昨年のテクノって際立って新しい動きがあったという印象はなかったものの、作品自体は非常に良質なものが多く、そのせいか私もアナログを多く買った1年でした。でもそれらを全然紹介していなかったのでぼちぼち紹介していきたいと思います。
そんなもん今更紹介されても売ってねぇじゃねぇか、っていわれたらその通りなんですけどね。えぇ、すいません。
ということで、昨年私が金をつぎ込んだアナログといえば、何をおいてもこれでしょう、ということで RAL の1枚目。
多分アナログ追いかけていない人には耳慣れないレーベル名だと思うんですが、 RAL というのは Ricardo and Luciano の略で、彼らの周辺アーティストが参加したネタモノブートレーベル。と、これだけで十分マニア心をくすぐるんですが、さらにカタログ番号がそのままドイツ品質保証協会のカラーコードになっているというのもにくいところ。
そんなレーベルからの1作目である本作(Discogs によれば2008年に出たみたい)は、 Caetano Veloso の “Depois que ile passar” と Nina Simone の “Sinnerman” をネタにした作品で、クレジットはないんだけど Luciano の手によるものだそう。
今作は最初のリリースという事で気合が入ったのか、このレーベルのリリースの中でもかなり上位に入る傑作なんだけど、中でも傑作なのがA面の “Cae” 。

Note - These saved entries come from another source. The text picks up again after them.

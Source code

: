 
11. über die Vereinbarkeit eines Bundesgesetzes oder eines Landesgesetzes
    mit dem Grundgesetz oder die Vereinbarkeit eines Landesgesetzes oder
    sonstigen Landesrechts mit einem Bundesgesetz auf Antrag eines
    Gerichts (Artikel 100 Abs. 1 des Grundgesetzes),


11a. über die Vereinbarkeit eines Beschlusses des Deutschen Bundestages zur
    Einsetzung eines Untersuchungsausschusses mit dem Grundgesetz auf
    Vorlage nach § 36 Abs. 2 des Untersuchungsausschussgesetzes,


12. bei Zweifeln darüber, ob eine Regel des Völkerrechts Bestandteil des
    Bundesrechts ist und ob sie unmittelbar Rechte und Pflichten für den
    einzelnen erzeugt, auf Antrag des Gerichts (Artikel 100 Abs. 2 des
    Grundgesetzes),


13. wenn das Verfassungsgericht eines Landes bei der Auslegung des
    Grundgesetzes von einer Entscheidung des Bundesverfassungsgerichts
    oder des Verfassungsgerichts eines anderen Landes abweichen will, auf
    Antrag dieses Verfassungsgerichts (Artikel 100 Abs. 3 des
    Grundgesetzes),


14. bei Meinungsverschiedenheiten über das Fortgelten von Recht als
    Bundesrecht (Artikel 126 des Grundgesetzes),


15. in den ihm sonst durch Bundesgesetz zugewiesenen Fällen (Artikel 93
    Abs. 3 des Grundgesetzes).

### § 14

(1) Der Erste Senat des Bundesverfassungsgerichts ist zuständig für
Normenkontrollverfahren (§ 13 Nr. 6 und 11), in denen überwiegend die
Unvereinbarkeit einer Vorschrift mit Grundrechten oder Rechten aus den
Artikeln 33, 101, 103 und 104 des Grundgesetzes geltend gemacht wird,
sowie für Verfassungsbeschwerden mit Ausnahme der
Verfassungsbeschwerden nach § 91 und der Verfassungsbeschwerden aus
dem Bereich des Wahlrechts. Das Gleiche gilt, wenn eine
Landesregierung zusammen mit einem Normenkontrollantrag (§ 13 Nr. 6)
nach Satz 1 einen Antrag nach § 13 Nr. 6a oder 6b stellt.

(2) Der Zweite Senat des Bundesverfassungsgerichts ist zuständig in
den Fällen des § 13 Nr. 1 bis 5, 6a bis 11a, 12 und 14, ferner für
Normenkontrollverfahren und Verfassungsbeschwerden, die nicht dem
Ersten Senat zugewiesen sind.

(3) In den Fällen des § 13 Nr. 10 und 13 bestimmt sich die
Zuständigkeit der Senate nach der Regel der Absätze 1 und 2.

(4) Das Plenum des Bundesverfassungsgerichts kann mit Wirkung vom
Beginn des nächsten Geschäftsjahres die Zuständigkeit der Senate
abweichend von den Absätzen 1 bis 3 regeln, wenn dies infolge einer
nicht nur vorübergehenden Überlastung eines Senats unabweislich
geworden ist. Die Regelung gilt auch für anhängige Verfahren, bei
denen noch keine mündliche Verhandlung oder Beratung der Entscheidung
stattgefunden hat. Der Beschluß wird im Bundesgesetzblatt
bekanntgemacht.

それはもちろんネタの Caetano Veloso の涼やかな歌声に因るところも大きいのだけれど、絶妙なタメの利いたキックと軽やかに鳴るパーカッションが、歌に寄り添いながらもきちんとダンス・トラックである事を主張していて、ネタモノ云々の面白さを抜きにしても素晴らしい曲。
一方裏の “Nin” は展開の多いリズムが Nina Simone のソウルフルな歌を盛り立てていて、これまた傑作なんだけど、乾いた音のスネアやベースラインなんかが、 Luciano が2009年に出したアルバム『TRIBUTE TO THE SUN』の “CELESTIAL” まんまなのが面白い。
ここで作ったリズムが気に入って、アルバムで再利用したってことなんでしょうか・・・。
ちなみに上では今作は Luciano 作という事で書いているけれども、 youtube に上がっている Jack Ridella という人の “Depois Que O Ile Passar” のリミックスが今作に収録されている曲と全く一緒なのよね。かといって Jack Ridella という人の事を調べてみても RA のページにイタリア出身であることが書いてあるの位しか見つからなくて、なんかよく分からんねぇっす。
こんばんは。RALは昨年大量リリースされて私も
何枚か購入しましたが、これは両面とも素晴らしい出来ですよね、私も大好きです。デリックもこの間dommuneでcaeかけてましたね。他にもビヨークやrose rough使いがお気に入りです。
>久間さん
これデリックがかけたんですか。それは聴きたかったなぁ。
因みに私は日本に入ってきた12枚全部買ってしまいました・・・。